Andreï, mon mari, regardait ses chaussures, comme d’habitude. Il devenait toujours une ombre sans volonté dès que sa mère passait en mode « Terminator ».
— Lioubov Petrovna, j’ai investi dans cette maison de campagne deux millions et demi de mes fonds personnels. J’ai conservé toutes les factures de matériaux et les contrats avec les paysagistes — ma voix était calme, précise, comme celle d’un comptable en audit.
— Mets-les en pile et brûle-les — elle ne m’a même pas regardée. — La terre est à moi. Tout ce qui s’y trouve est légalement aussi à moi. Au revoir.
Je n’ai pas contesté. Contester des gens qui ne reconnaissent pas les chiffres est inutile. Il faut changer les règles du jeu.
Le soir, j’ai ouvert mon ordinateur et dressé un inventaire. Selon mes notes, la valeur totale sur le marché des équipements démontables, des éléments architecturaux et des plantes de collection était impressionnante.
Mon cousin Oleg, propriétaire d’une société de montage spécialisé, est arrivé le lendemain matin.
Il portait un gilet orange vif, un casque et des lunettes miroir — l’uniforme standard qui rend une personne invisible aux voisins et à la famille. Pour tous les autres, c’était juste « l’équipe sur le chantier ».
— Tout ce qui n’est pas fixé, démontez — ai-je ordonné. — Les vitrages, le système d’irrigation automatique, les panneaux solaires, le mobilier forgé. Les plantes de cette liste — mettez-les en conteneurs et transportez-les à l’entrepôt.

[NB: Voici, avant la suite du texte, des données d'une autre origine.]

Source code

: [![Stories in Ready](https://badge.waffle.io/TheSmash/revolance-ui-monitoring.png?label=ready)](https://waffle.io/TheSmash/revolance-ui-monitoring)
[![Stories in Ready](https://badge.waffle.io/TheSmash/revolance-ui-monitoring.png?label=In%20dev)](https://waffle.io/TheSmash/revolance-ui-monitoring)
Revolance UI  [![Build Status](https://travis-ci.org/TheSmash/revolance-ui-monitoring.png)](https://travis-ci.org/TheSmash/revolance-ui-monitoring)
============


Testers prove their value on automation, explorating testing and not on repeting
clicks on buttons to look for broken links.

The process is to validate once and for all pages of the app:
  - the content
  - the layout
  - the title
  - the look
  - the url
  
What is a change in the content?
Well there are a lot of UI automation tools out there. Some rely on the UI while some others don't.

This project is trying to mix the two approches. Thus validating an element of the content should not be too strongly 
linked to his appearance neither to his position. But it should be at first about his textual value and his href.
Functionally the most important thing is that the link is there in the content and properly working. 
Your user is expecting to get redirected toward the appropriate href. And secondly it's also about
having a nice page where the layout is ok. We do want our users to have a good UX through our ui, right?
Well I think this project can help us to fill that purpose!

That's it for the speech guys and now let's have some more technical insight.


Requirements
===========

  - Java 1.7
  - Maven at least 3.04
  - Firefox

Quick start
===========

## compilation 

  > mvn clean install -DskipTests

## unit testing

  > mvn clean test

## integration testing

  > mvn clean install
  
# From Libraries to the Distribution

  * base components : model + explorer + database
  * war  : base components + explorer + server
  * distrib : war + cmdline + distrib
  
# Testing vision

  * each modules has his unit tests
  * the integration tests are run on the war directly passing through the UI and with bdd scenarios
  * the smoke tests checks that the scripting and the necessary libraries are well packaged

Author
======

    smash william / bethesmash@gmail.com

En une semaine, le terrain avait changé. C’était une opération chirurgicale de suppression du « luxe ». Les vitrages panoramiques avaient disparu, révélant la structure nue. Le jardin était devenu un chaos de trous vides. J’ai personnellement veillé à ce que le système de filtration d’eau et même les lampadaires de marque soient retirés.
Quand le premier agent immobilier est arrivé, Lioubov Petrovna était choquée. Elle s’attendait à vendre le « coin de paradis » pour quatre millions. Mais devant les acheteurs, il n’y avait qu’un chantier triste, terre retournée et maison ressemblant à un squelette rongé.
— Qu’est-ce que c’est ? — dit l’acheteur en enjambant les racines arrachées avec dégoût. — L’annonce montrait des photos de roses et d’une terrasse vitrée.
— Ce sont… des difficultés temporaires — balbutia Lioubov Petrovna, tentant de me joindre par téléphone.
Je ne répondais pas. J’avais mon planning. Selon mes calculs, la liquidité du terrain avait chuté au niveau de la valeur du sol moins les coûts de réhabilitation.
La belle-mère, poussée par la cupidité et les plaintes de Vika, a commencé à baisser le prix. Trois millions cinq cents. Trois. Deux millions cinq cents. En deux semaines, le prix s’est stabilisé à un million deux cent mille.